===== Records shown =====

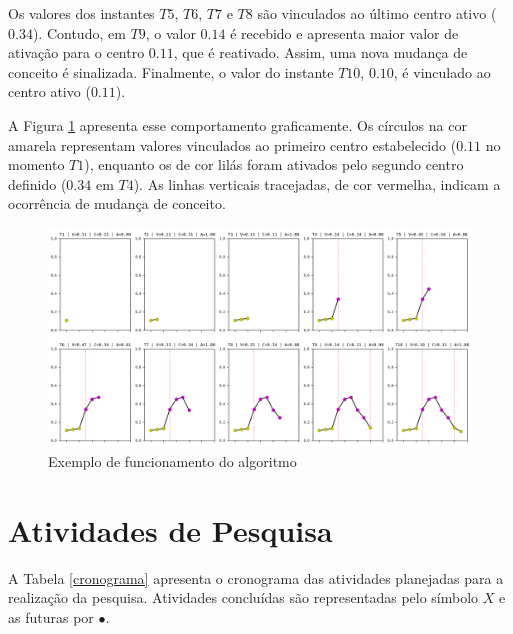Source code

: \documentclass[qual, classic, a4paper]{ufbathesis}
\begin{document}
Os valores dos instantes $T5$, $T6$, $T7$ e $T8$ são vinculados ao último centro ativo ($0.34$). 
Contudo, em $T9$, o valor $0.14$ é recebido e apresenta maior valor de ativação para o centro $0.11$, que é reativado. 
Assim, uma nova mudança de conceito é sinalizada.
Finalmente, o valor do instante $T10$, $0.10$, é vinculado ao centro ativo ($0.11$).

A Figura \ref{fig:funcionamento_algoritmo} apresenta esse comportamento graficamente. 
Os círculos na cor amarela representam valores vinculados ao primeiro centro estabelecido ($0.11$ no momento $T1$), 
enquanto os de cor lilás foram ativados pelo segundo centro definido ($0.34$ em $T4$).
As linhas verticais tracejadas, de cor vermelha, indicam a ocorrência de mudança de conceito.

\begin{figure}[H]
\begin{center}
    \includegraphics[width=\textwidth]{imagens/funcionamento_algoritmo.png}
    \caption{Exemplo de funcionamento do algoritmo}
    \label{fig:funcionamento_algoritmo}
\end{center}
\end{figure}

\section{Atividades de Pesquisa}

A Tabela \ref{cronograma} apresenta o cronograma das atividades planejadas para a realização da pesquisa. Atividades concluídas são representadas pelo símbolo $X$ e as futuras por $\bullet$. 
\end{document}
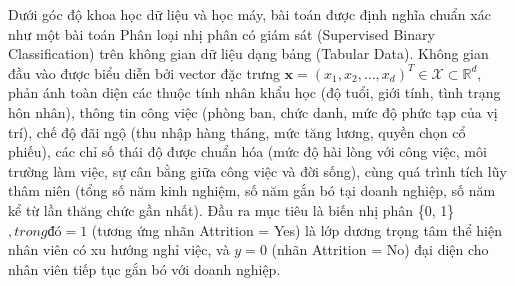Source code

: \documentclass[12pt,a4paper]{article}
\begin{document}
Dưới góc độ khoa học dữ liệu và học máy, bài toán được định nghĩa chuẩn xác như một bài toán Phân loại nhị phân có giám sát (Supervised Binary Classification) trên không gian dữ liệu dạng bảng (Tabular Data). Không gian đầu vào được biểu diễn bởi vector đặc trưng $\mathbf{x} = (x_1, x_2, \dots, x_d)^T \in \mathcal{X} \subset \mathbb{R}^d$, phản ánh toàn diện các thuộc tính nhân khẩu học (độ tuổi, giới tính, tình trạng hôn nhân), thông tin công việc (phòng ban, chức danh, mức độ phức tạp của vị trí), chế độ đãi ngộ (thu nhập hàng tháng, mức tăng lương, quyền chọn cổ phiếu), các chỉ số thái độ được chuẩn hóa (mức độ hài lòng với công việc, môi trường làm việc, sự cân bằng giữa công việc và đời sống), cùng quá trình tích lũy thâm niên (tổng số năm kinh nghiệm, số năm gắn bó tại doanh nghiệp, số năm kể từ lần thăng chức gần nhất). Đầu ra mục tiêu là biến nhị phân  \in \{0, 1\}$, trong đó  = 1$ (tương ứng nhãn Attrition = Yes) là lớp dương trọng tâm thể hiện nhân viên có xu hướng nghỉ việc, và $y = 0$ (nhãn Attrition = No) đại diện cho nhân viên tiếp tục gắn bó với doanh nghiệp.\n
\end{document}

=====
===== Records shown =====

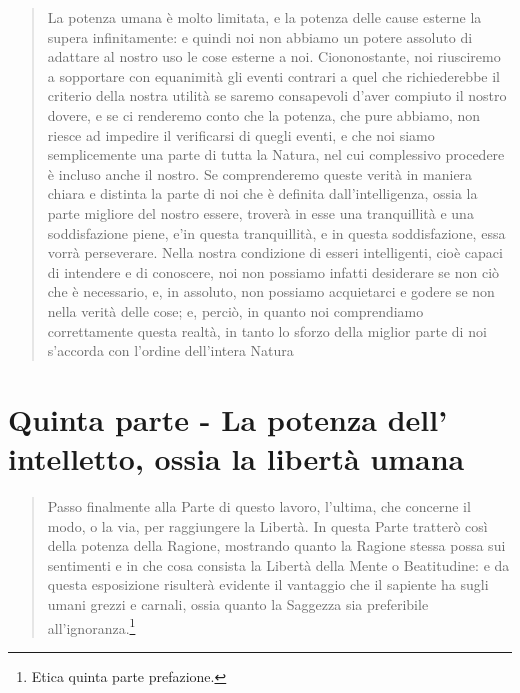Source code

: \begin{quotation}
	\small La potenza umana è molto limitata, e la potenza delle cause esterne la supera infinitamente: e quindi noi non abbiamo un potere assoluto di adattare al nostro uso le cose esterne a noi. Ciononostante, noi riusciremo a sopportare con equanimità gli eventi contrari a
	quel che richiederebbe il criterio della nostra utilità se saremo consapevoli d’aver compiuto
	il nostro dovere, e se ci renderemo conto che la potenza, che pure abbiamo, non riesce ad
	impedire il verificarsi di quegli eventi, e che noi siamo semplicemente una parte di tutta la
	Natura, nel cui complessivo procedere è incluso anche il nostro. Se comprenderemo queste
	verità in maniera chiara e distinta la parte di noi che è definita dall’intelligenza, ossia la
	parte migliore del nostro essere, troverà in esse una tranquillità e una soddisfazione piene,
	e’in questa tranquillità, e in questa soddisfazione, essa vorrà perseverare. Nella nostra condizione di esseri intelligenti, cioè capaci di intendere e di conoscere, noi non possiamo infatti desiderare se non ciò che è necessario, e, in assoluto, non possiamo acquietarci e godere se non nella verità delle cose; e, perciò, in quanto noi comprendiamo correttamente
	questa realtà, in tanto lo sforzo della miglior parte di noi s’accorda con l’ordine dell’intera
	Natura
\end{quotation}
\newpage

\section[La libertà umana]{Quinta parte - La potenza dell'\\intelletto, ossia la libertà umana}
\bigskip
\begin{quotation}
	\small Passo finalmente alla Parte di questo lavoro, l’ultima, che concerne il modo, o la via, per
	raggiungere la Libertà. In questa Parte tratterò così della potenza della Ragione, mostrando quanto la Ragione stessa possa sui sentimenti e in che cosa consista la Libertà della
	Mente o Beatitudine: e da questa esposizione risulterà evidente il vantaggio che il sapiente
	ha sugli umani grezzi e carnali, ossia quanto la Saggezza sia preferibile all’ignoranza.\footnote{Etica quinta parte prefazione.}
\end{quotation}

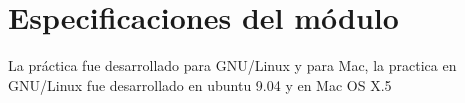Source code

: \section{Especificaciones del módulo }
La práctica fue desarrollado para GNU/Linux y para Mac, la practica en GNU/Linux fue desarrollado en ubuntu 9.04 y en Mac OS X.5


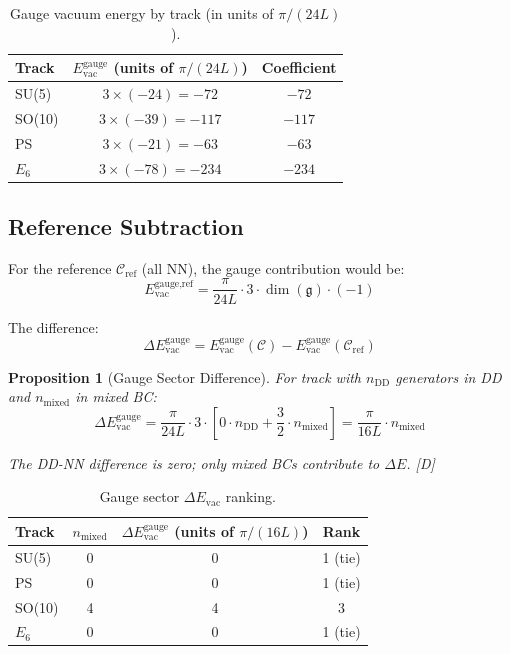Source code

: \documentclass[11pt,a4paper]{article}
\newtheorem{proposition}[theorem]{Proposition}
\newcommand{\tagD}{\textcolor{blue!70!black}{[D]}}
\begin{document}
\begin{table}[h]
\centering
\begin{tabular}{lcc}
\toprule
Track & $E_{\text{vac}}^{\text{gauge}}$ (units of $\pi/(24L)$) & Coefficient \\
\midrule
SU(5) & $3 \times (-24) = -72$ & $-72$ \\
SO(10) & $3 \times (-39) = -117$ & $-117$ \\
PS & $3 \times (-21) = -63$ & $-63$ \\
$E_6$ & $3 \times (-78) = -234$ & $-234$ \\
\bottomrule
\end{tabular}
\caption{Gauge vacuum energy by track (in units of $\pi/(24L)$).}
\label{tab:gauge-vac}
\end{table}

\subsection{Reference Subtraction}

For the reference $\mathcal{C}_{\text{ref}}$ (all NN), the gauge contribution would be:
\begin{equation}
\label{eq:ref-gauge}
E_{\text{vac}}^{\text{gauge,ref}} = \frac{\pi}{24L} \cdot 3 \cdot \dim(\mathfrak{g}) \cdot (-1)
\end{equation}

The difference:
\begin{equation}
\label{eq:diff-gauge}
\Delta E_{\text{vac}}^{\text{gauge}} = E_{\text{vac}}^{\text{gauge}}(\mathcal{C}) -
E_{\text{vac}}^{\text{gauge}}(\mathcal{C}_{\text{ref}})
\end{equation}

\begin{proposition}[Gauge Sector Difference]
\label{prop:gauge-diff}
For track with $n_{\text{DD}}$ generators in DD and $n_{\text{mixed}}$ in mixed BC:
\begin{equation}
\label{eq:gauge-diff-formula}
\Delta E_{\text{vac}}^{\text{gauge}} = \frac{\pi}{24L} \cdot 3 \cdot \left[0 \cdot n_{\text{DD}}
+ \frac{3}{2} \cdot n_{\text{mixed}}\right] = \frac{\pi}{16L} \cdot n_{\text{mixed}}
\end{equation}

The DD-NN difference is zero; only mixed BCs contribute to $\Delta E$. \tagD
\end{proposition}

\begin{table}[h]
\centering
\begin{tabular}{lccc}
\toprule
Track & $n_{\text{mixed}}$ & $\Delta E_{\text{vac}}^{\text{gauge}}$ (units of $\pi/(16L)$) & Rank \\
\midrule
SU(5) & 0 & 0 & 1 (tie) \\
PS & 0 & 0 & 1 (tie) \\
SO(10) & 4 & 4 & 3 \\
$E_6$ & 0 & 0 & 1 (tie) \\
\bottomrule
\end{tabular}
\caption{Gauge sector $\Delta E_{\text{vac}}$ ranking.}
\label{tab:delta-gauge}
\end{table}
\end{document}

=====

Exercise goal:
Every line above that contains the word "para" should be reported.

Response to this exercise:
Contudo, em $T9$, o valor $0.14$ é recebido e apresenta maior valor de ativação para o centro $0.11$, que é reativado. 
A Tabela \ref{cronograma} apresenta o cronograma das atividades planejadas para a realização da pesquisa. Atividades concluídas são representadas pelo símbolo $X$ e as futuras por $\bullet$. 
La práctica fue desarrollado para GNU/Linux y para Mac, la practica en GNU/Linux fue desarrollado en ubuntu 9.04 y en Mac OS X.5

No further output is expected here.